Dataset entries:
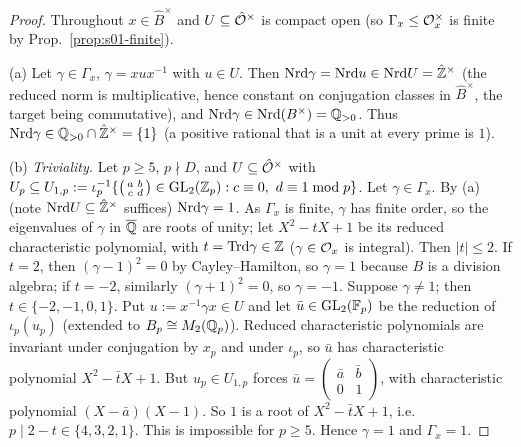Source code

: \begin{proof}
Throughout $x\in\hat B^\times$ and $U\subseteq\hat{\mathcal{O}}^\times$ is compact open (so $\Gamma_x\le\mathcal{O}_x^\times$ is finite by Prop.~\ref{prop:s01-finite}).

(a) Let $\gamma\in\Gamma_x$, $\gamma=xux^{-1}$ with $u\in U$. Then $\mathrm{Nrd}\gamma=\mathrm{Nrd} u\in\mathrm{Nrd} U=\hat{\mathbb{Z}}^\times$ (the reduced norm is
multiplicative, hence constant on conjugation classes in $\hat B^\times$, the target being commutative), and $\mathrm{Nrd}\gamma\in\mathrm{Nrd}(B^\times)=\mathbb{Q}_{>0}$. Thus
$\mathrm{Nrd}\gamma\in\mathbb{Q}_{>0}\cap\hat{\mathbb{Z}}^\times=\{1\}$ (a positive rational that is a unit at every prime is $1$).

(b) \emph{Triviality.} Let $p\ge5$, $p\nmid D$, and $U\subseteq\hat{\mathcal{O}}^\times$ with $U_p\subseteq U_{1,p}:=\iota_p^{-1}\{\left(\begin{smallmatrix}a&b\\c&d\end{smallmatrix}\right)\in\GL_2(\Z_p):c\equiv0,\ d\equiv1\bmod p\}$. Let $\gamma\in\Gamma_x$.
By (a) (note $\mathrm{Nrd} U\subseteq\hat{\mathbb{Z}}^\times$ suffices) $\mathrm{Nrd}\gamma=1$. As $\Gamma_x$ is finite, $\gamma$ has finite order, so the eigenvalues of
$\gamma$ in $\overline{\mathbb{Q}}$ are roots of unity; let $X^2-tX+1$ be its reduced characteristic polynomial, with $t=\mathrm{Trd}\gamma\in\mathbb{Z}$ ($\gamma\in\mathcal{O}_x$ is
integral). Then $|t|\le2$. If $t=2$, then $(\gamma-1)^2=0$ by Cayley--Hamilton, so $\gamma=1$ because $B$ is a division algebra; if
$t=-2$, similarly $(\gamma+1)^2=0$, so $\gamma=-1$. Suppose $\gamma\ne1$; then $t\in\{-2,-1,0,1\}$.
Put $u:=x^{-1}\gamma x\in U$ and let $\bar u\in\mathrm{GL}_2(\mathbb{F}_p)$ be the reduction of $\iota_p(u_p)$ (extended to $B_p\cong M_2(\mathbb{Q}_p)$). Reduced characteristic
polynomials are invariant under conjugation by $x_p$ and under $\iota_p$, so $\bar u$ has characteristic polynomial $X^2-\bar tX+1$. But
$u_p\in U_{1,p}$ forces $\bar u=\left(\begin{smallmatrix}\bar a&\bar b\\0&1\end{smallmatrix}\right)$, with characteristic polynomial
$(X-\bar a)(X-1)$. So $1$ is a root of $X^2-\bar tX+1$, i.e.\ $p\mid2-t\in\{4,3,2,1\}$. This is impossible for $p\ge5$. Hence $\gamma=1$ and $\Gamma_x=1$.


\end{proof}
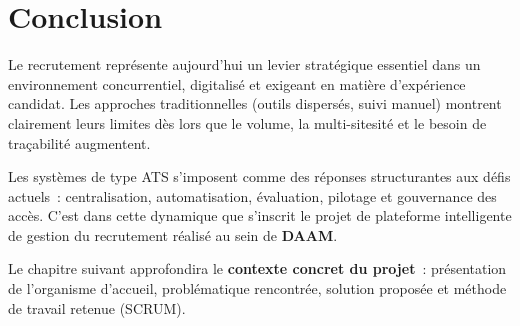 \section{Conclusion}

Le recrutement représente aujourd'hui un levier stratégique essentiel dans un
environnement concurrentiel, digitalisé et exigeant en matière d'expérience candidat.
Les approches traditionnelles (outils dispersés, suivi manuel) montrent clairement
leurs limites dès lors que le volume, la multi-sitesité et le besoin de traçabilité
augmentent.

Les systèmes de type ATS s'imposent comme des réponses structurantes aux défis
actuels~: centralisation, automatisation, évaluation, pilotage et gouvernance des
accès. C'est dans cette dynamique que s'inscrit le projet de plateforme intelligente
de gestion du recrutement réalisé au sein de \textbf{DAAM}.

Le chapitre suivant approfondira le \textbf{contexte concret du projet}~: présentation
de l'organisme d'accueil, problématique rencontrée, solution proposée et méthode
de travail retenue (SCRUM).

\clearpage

* * *

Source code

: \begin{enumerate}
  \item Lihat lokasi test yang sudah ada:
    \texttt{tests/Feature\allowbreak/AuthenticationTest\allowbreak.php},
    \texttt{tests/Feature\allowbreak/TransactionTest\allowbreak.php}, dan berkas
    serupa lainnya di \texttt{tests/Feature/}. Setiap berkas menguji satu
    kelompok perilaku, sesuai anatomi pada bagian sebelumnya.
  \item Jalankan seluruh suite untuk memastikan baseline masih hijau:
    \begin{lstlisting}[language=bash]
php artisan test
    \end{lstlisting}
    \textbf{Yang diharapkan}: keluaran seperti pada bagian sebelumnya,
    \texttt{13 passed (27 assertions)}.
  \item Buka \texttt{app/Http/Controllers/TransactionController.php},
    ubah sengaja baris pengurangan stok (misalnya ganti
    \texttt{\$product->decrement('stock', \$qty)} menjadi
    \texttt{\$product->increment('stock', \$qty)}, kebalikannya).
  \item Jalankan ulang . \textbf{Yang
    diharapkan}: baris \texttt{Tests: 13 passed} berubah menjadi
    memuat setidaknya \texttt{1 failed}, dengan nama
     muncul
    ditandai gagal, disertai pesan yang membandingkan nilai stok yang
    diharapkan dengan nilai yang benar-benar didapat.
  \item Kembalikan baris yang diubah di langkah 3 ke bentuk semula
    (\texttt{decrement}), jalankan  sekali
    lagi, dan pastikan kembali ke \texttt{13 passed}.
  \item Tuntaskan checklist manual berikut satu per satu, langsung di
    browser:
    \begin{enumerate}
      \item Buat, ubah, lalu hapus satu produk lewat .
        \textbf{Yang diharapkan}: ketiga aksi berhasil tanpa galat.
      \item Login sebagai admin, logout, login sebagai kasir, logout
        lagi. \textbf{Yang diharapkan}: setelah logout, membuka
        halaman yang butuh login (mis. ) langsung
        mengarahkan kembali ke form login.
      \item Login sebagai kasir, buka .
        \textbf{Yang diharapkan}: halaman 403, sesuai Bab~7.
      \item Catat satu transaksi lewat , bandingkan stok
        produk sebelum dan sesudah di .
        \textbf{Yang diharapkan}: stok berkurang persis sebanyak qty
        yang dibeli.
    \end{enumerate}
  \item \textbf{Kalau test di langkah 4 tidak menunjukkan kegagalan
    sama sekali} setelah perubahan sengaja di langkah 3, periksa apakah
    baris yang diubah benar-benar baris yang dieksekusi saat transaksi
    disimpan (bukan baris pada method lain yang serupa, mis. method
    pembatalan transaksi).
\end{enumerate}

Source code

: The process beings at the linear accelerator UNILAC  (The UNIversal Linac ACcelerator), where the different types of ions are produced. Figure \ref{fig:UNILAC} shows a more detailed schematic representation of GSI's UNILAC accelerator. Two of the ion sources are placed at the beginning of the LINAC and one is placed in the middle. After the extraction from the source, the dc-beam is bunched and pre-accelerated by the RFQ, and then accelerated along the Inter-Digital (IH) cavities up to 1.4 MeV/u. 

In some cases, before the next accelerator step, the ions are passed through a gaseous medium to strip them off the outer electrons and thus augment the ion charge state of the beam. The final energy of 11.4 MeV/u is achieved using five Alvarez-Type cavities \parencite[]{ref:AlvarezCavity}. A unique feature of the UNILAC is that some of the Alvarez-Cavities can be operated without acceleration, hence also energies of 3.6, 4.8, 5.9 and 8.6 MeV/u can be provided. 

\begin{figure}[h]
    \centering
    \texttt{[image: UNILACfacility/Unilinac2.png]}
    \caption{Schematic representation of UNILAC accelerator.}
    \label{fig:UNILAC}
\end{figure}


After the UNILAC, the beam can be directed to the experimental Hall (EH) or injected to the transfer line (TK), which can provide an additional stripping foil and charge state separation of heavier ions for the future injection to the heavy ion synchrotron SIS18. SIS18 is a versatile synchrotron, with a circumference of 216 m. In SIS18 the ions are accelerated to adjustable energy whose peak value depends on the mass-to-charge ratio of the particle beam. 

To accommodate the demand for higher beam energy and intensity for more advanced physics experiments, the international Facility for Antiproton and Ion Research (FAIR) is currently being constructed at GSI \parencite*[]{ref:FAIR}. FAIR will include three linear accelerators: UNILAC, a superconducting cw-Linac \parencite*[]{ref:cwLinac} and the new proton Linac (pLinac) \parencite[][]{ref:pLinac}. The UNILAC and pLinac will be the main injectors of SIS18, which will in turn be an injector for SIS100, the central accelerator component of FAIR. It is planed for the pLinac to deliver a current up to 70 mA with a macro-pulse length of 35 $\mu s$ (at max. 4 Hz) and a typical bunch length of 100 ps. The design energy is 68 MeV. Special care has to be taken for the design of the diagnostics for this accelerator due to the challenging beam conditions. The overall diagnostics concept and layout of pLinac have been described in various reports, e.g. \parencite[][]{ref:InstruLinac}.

Exercise aim
In the entries, find every line holding "left" and copy it.

Completed exercise
(b) \emph{Triviality.} Let $p\ge5$, $p\nmid D$, and $U\subseteq\hat{\mathcal{O}}^\times$ with $U_p\subseteq U_{1,p}:=\iota_p^{-1}\{\left(\begin{smallmatrix}a&b\\c&d\end{smallmatrix}\right)\in\GL_2(\Z_p):c\equiv0,\ d\equiv1\bmod p\}$. Let $\gamma\in\Gamma_x$.
$u_p\in U_{1,p}$ forces $\bar u=\left(\begin{smallmatrix}\bar a&\bar b\\0&1\end{smallmatrix}\right)$, with characteristic polynomial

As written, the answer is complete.